BRIDGEVIEW HEALTH CARE CENTER LTD., AN ILLINOIS CORPORATION, INDIVIDUALLY AND AS THE REPRESENTATIVE OF A CLASS OF SIMILARLY-SITUATED PERSONS, PLAINTIFF,
v.
JERRY CLARK, D/B/A AFFORDABLE DIGITAL HEARING, DEFENDANT.



The opinion of the court was delivered by: Magistrate Judge Maria Valdez

MEMORANDUM OPINION AND ORDER

This matter is before the Court on Defendant's motion pursuant to Rule 56 of the Federal Rules of Civil Procedure for summary judgment [Doc. No. 75]. The parties have consented to the jurisdiction of the United States Magistrate Judge pursuant to 28 U.S.C. § 636(c). For the reasons set forth below, Defendant's motion is denied.

FACTS*fn1

In June of 2006, Defendant Jerry Clark owned and operated Affordable Digital Hearing and was in the business of selling and repairing hearing aids. (LR 56.1(a)(3) ¶ 3, 5-6.) During this time, Caroline Abraham ("Abraham") d/b/a Business to Business Solutions ("B2B") was involved in the facsimile advertising business. (LR 56.1(a)(3) ¶ 53.) Abraham worked with a Romanian company named Macaw. (LR 56.1(a)(3) ¶¶ 54, 57-58.) One of Macaw's salespersons was Kevin Wilson ("Wilson"), Abraham's nephew. (56.1(a)(3) ¶¶ 55-56.) In response to telephone calls from Wilson, Clark hired B2B to send facsimile advertisements for Affordable Digital Hearing. (LR 56.1(b)(3)(c) ¶ 1.) Shortly after Clark decided to hire B2B, he received a facsimile from Wilson entitled "Tell Us What to Write in Your Free Ads." (LR 56.1(a)(3) ¶ 22.) Clark completed and returned the form to Wilson on June 8, 2006. (LR 56.1(a)(3) ¶ 23.) Within a few days, Wilson sent Clark a number of sample advertisements from which Clark could choose. (LR 56.1(a)(3) ¶ 24.) Clark chose one of the samples and made handwritten changes to the advertisement. (LR 56.1(a)(3) ¶ 25.)

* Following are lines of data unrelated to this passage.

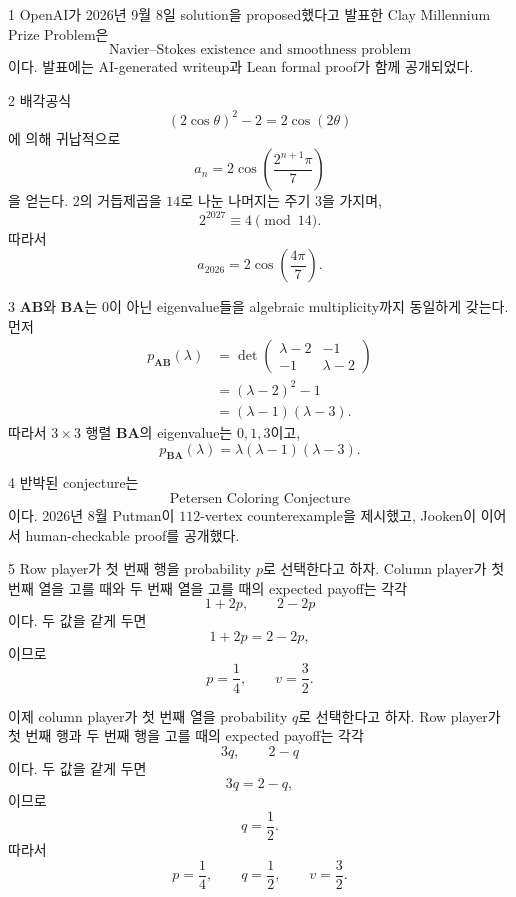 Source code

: \documentclass[11pt,oneside]{article}
\begin{document}

\begin{problemsolution}{1}
OpenAI가 2026년 9월 8일 solution을 proposed했다고 발표한 Clay Millennium Prize Problem은
\[
    \boxed{\text{Navier--Stokes existence and smoothness problem}}
\]
이다. 발표에는 AI-generated writeup과 Lean formal proof가 함께 공개되었다.
\end{problemsolution}

\begin{problemsolution}{2}
배각공식
\[
    (2\cos\theta)^2-2=2\cos(2\theta)
\]
에 의해 귀납적으로
\[
    a_n
    =
    2\cos\left(\frac{2^{n+1}\pi}{7}\right)
\]
을 얻는다. $2$의 거듭제곱을 $14$로 나눈 나머지는 주기 $3$을 가지며,
\[
    2^{2027}\equiv4\pmod{14}.
\]
따라서
\[
    \boxed{a_{2026}=2\cos\left(\frac{4\pi}{7}\right)}.
\]
\end{problemsolution}

\begin{problemsolution}{3}
$\mathbf{A}\mathbf{B}$와 $\mathbf{B}\mathbf{A}$는 $0$이 아닌 eigenvalue들을 algebraic multiplicity까지 동일하게 갖는다. 먼저
\[
    \begin{aligned}
        p_{\mathbf{A}\mathbf{B}}(\lambda)
        &=
        \det\!\begin{pmatrix}
            \lambda-2&-1\\
            -1&\lambda-2
        \end{pmatrix}\\
        &=(\lambda-2)^2-1\\
        &=(\lambda-1)(\lambda-3).
    \end{aligned}
\]
따라서 $3\times3$ 행렬 $\mathbf{B}\mathbf{A}$의 eigenvalue는 $0,1,3$이고,
\[
    \boxed{
        p_{\mathbf{B}\mathbf{A}}(\lambda)
        =
        \lambda(\lambda-1)(\lambda-3)
    }.
\]
\end{problemsolution}

\begin{problemsolution}{4}
반박된 conjecture는
\[
    \boxed{\text{Petersen Coloring Conjecture}}
\]
이다. 2026년 8월 Putman이 $112$-vertex counterexample을 제시했고, Jooken이 이어서 human-checkable proof를 공개했다.
\end{problemsolution}

\begin{problemsolution}{5}
Row player가 첫 번째 행을 probability $p$로 선택한다고 하자. Column player가 첫 번째 열을 고를 때와 두 번째 열을 고를 때의 expected payoff는 각각
\[
    1+2p,
    \qquad
    2-2p
\]
이다. 두 값을 같게 두면
\[
    1+2p=2-2p,
\]
이므로
\[
    p=\frac14,
    \qquad
    v=\frac32.
\]

이제 column player가 첫 번째 열을 probability $q$로 선택한다고 하자. Row player가 첫 번째 행과 두 번째 행을 고를 때의 expected payoff는 각각
\[
    3q,
    \qquad
    2-q
\]
이다. 두 값을 같게 두면
\[
    3q=2-q,
\]
이므로
\[
    q=\frac12.
\]
따라서
\[
    \boxed{
        p=\frac14,
        \qquad
        q=\frac12,
        \qquad
        v=\frac32
    }.
\]
\end{problemsolution}
\end{document}
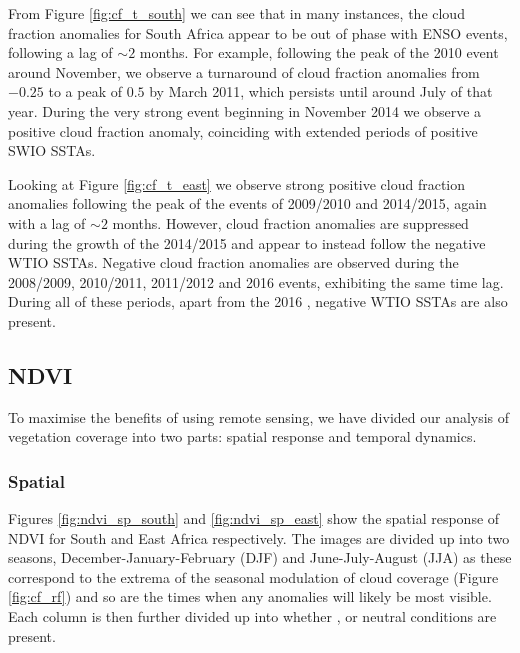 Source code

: From Figure \ref{fig:cf_t_south} we can see that in many instances, the
cloud fraction anomalies for South Africa appear to be out of phase
with ENSO events, following a lag of $\sim2$ months. For example,
following the peak of the 2010 \nina{} event around November, we
observe a turnaround of cloud fraction anomalies from $-0.25$ to a
peak of $0.5$ by March 2011, which persists until around July of that
year. During the very strong \elnino{} event beginning in November
2014 we observe a positive cloud fraction anomaly, coinciding with
extended periods of positive SWIO SSTAs.

Looking at Figure \ref{fig:cf_t_east} we observe strong positive cloud
fraction anomalies following the peak of the \elnino{} events of
2009/2010 and 2014/2015, again with a lag of $\sim2$ months. However,
cloud fraction anomalies are suppressed during the growth of the
2014/2015 \elnino{} and appear to instead follow the negative WTIO
SSTAs. Negative cloud fraction anomalies are observed during the
2008/2009, 2010/2011, 2011/2012 and 2016 \nina{} events, exhibiting
the same time lag. During all of these periods, apart from the 2016
\nina{}, negative WTIO SSTAs are also present.

\subsection{NDVI}
To maximise the benefits of using remote sensing, we have divided our
analysis of vegetation coverage into two parts: spatial response and
temporal dynamics.

\subsubsection{Spatial}
Figures \ref{fig:ndvi_sp_south} and \ref{fig:ndvi_sp_east} show the
spatial response of NDVI for South and East Africa respectively. The
images are divided up into two seasons, December-January-February
(DJF) and June-July-August (JJA) as these correspond to the extrema of
the seasonal modulation of cloud coverage (Figure \ref{fig:cf_rf}) and
so are the times when any anomalies will likely be most visible. Each
column is then further divided up into whether \elnino{}, \nina{} or
neutral conditions are present.

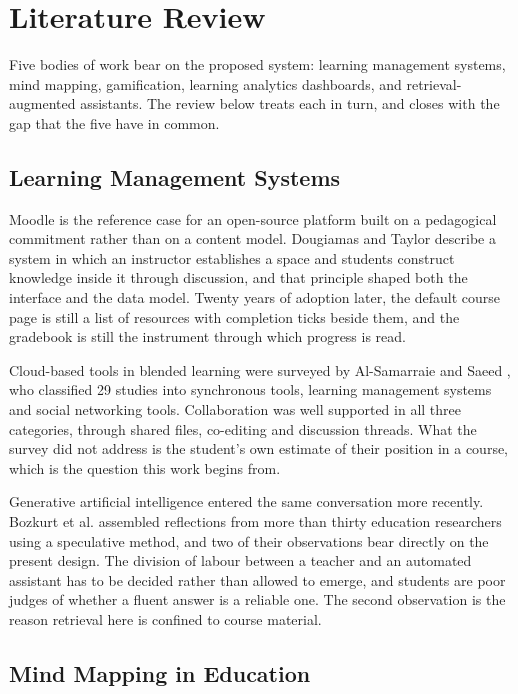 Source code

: \chapter{Literature Review}
\label{Literature_Review}

Five bodies of work bear on the proposed system: learning management systems, mind mapping, gamification, learning analytics dashboards, and retrieval-augmented assistants. The review below treats each in turn, and closes with the gap that the five have in common.

\section{Learning Management Systems}

Moodle is the reference case for an open-source platform built on a pedagogical commitment rather than on a content model. Dougiamas and Taylor \cite{dougiamas2004moodle} describe a system in which an instructor establishes a space and students construct knowledge inside it through discussion, and that principle shaped both the interface and the data model. Twenty years of adoption later, the default course page is still a list of resources with completion ticks beside them, and the gradebook is still the instrument through which progress is read.

Cloud-based tools in blended learning were surveyed by Al-Samarraie and Saeed \cite{alsamarraie2018systematic}, who classified 29 studies into synchronous tools, learning management systems and social networking tools. Collaboration was well supported in all three categories, through shared files, co-editing and discussion threads. What the survey did not address is the student's own estimate of their position in a course, which is the question this work begins from.

Generative artificial intelligence entered the same conversation more recently. Bozkurt et al. \cite{bozkurt2023speculative} assembled reflections from more than thirty education researchers using a speculative method, and two of their observations bear directly on the present design. The division of labour between a teacher and an automated assistant has to be decided rather than allowed to emerge, and students are poor judges of whether a fluent answer is a reliable one. The second observation is the reason retrieval here is confined to course material.

\section{Mind Mapping in Education}

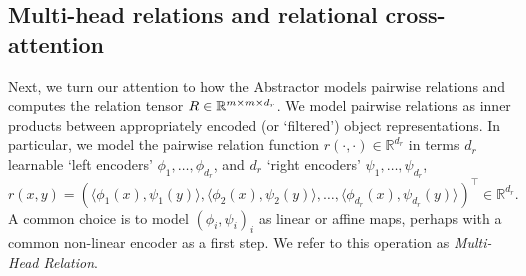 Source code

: %
%
%
%
%



\subsection{Multi-head relations and relational cross-attention}

Next, we turn our attention to how the Abstractor models pairwise relations and computes the relation tensor $R \in \mathbb{R}^{m \times m \times d_r}$. We model pairwise relations as inner products between appropriately encoded (or `filtered') object representations. In particular, we model the pairwise relation function $r(\cdot, \cdot) \in \mathbb{R}^{d_r}$ in terms $d_r$ learnable `left encoders' $\phi_1, \ldots, \phi_{d_r}$, and $d_r$ `right encoders' $\psi_1, \ldots, \psi_{d_r}$,
\begin{equation}\label{eq:multi_head_rel}
    r(x,y) = \left(\langle \phi_1(x), \psi_1(y) \rangle, \langle \phi_2(x), \psi_2(y) \rangle, \ldots, \langle \phi_{d_r}(x), \psi_{d_r}(y) \rangle \right)^\top \in \mathbb{R}^{d_r}.
\end{equation}
A common choice is to model $(\phi_i, \psi_i)_i$ as linear or affine maps, perhaps with a common non-linear encoder as a first step. We refer to this operation as \textit{Multi-Head Relation}.

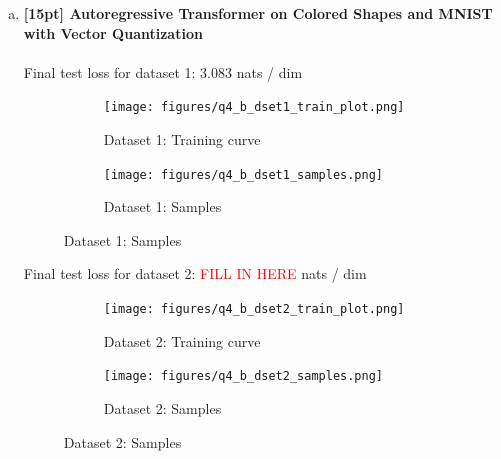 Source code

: \documentclass{article}
\begin{document}
\begin{enumerate}[(a)]
\item {\bf [15pt] Autoregressive Transformer on Colored Shapes and MNIST with Vector Quantization} \\\\
Final test loss for dataset 1: 3.083 nats / dim
\begin{figure}[H]
    \centering
    \begin{subfigure}{0.45\textwidth}
        \centering
        \texttt{[image: figures/q4\_b\_dset1\_train\_plot.png]}
        \caption{Dataset 1: Training curve}
    \end{subfigure}
    \hspace{0.2in}
    \begin{subfigure}{0.45\textwidth}
        \centering
        \texttt{[image: figures/q4\_b\_dset1\_samples.png]}
        \caption{Dataset 1: Samples}
    \end{subfigure}
\end{figure}
Final test loss for dataset 2: \textcolor{red}{FILL IN HERE}  nats / dim
\begin{figure}[H]
    \centering
    \begin{subfigure}{0.45\textwidth}
        \centering
        \texttt{[image: figures/q4\_b\_dset2\_train\_plot.png]}
        \caption{Dataset 2: Training curve}
    \end{subfigure}
    \hspace{0.2in}
    \begin{subfigure}{0.45\textwidth}
        \centering
        \texttt{[image: figures/q4\_b\_dset2\_samples.png]}
        \caption{Dataset 2: Samples}
    \end{subfigure}
\end{figure}

\end{enumerate}

\newpage
{}
\end{document}
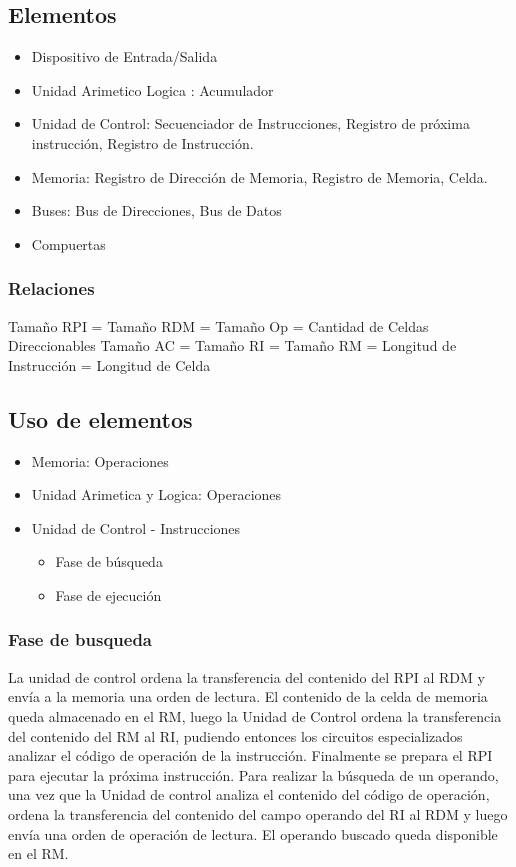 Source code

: \subsection{Elementos}
\begin{itemize}
\item Dispositivo de Entrada/Salida
\item Unidad Arimetico Logica : Acumulador
\item Unidad de Control: Secuenciador de Instrucciones, Registro de próxima instrucción, Registro de Instrucción.
\item Memoria: Registro de Dirección de Memoria, Registro de Memoria, Celda.
\item Buses: Bus de Direcciones, Bus de Datos
\item Compuertas
\end{itemize}

\subsubsection{Relaciones}
Tamaño RPI = Tamaño RDM = Tamaño Op = Cantidad de Celdas Direccionables
Tamaño AC = Tamaño RI = Tamaño RM = Longitud de Instrucción = Longitud de Celda

\subsection{Uso de elementos}
\begin{itemize}
\item Memoria: Operaciones
\item Unidad Arimetica y Logica: Operaciones
\item Unidad de Control - Instrucciones
	\begin{itemize}
	\item Fase de búsqueda
	\item Fase de ejecución
	\end{itemize}
\end{itemize}

\subsubsection{Fase de busqueda}
La unidad de control ordena la transferencia del contenido del RPI al RDM y envía a la memoria una orden de lectura. El contenido de la celda de memoria queda almacenado en el RM, luego la Unidad de Control ordena la transferencia del contenido del RM al RI, pudiendo entonces los circuitos especializados analizar el código de operación de la instrucción. Finalmente se prepara el RPI para ejecutar la próxima instrucción.
Para realizar la búsqueda de un operando, una vez que la Unidad de control analiza el contenido del código de operación, ordena la transferencia del contenido del campo operando del RI al RDM y luego envía una orden de operación de lectura. El operando buscado queda disponible en el RM.

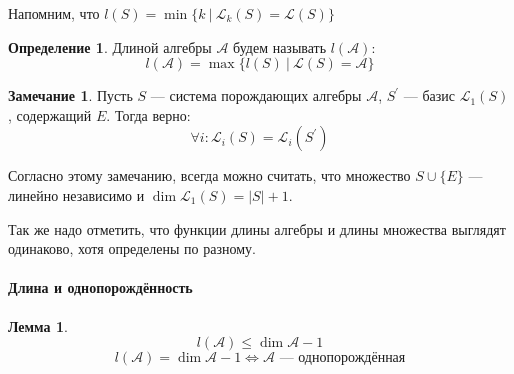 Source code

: \documentclass[a4paper, 14pt]{extarticle}
\theoremstyle{definition}
\newtheorem{definition}{Определение}
\newtheorem{note}{Замечание}
\newtheorem{lemma}{Лемма}
\begin{document}
Напомним, что \(l(S) = \operatorname{min} \{k\ |\ \mathcal{L}_k(S) = \mathcal{L}(S)\}\)

\begin{definition}
	Длиной алгебры \(\mathcal{A}\) будем называть \(l(\mathcal{A})\):
	\[l(\mathcal{A}) = \operatorname{max} \{l(S)\ |\ \mathcal{L}(S) =\mathcal{A}\}\]
\end{definition}

\begin{note}
	Пусть \(S\) --- система порождающих алгебры \(\mathcal{A}\), \(S^{\prime}\) --- базис \(\mathcal{L}_1(S)\), содержащий \(E\). Тогда верно:
	\[\forall i: \mathcal{L}_i(S) = \mathcal{L}_i(S^{\prime})\]
\end{note}

Согласно этому замечанию, всегда можно считать, что множество \(S \cup \{E\}\) --- линейно независимо и \(\operatorname{dim} \mathcal{L}_1(S) = |S| + 1\).

Так же надо отметить, что функции длины алгебры и длины множества выглядят одинаково, хотя определены по разному.

\paragraph{Длина и однопорождённость}

\begin{lemma}
	\[l(\mathcal{A}) \leqslant \operatorname{dim} \mathcal{A} - 1\]
	\[l(\mathcal{A}) = \operatorname{dim} \mathcal{A} - 1 \Leftrightarrow \mathcal{A} \text{ --- однопорождённая}\]
\end{lemma}
\end{document}
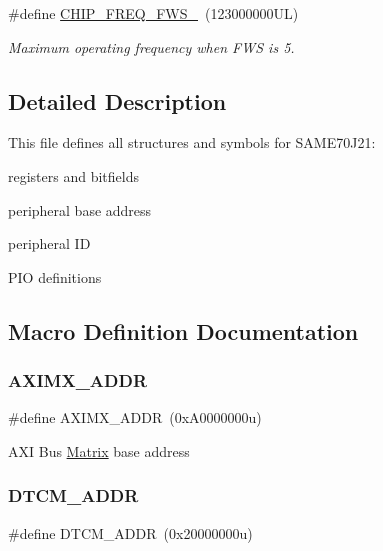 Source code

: \begin{DoxyCompactItemize}
\mbox{\label{group__SAME70J21__definitions_ga3b66824f858591135877b369f98d48a5}} 
\#define \mbox{\hyperlink{group__SAME70J21__definitions_ga3b66824f858591135877b369f98d48a5}{C\+H\+I\+P\+\_\+\+F\+R\+E\+Q\+\_\+\+F\+W\+S\+\_}}~(123000000\+U\+L)
\begin{DoxyCompactList}\small\item\em Maximum operating frequency when F\+WS is 5. \end{DoxyCompactList}\end{DoxyCompactItemize}


\subsection{Detailed Description}
This file defines all structures and symbols for S\+A\+M\+E70\+J21\+:
\begin{DoxyItemize}
\item registers and bitfields
\item peripheral base address
\item peripheral ID
\item P\+IO definitions 
\end{DoxyItemize}

\subsection{Macro Definition Documentation}
\mbox{\label{group__SAME70J21__definitions_ga2fb7cc681bf5e7fbce5e3635b72a330a}} 
\subsubsection{\texorpdfstring{AXIMX\_ADDR}{AXIMX\_ADDR}}
{\footnotesize\ttfamily \#define A\+X\+I\+M\+X\+\_\+\+A\+D\+DR~(0x\+A0000000u)}

A\+XI Bus \mbox{\hyperlink{structMatrix}{Matrix}} base address \mbox{\label{group__SAME70J21__definitions_ga26626a425f7ebb3a0c2dbc276f0d9f78}} 
\subsubsection{\texorpdfstring{DTCM\_ADDR}{DTCM\_ADDR}}
{\footnotesize\ttfamily \#define D\+T\+C\+M\+\_\+\+A\+D\+DR~(0x20000000u)}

On June 26, Clark provided B2B with more advertising information to be included on the advertisement: "Will Repair Any Brand Hearing Aid $139, no shipping, six-month warranty." (LR 56.1(b)(3)(c) ¶ 4.) One day later, Clark requested that the advertisement include the words "Toll Free" before Affordable Digital Hearing's phone number, and approved the advertisement. (LR 56.1(b)(3)(c) ¶ 6.) That same day, Clark faxed a check to B2B for $279.20. (LR 56.1(a)(3) ¶ 28.) Shortly thereafter, B2B constructed a records database for Defendant of 7,433 potential recipients. (LR 56.1(b)(3)(c) ¶ 17.) Then, according to Abraham, B2B sent 6,112 advertisements for Defendant. (LR 56.1(b)(3)(c) ¶ 18.) B2B's computer records show 4,849 successful transmissions to 4,849 unique fax numbers on June 27 and June 28, 2006. (LR 56.1(b)(3)(c) ¶ 21.) The B2B documents list includes a single successful transmission to Plaintiff's fax number 708-594-7934. (LR 56.1(b)(3)(c) ¶ 25.) Marshall Mauer, Plaintiff's director, shareholder, secretary and treasurer, was not present when the facsimile at issue was received, and has no knowledge concerning the receipt of the facsimile. (LR 56.1(a)(3) ¶¶ 40, 42.) Martha Peck, the person Plaintiff identified as physically receiving the facsimile at issue, does not know if Plaintiff received the facsimile. (LR 56.1(a)(3) ¶¶ 46, 51.)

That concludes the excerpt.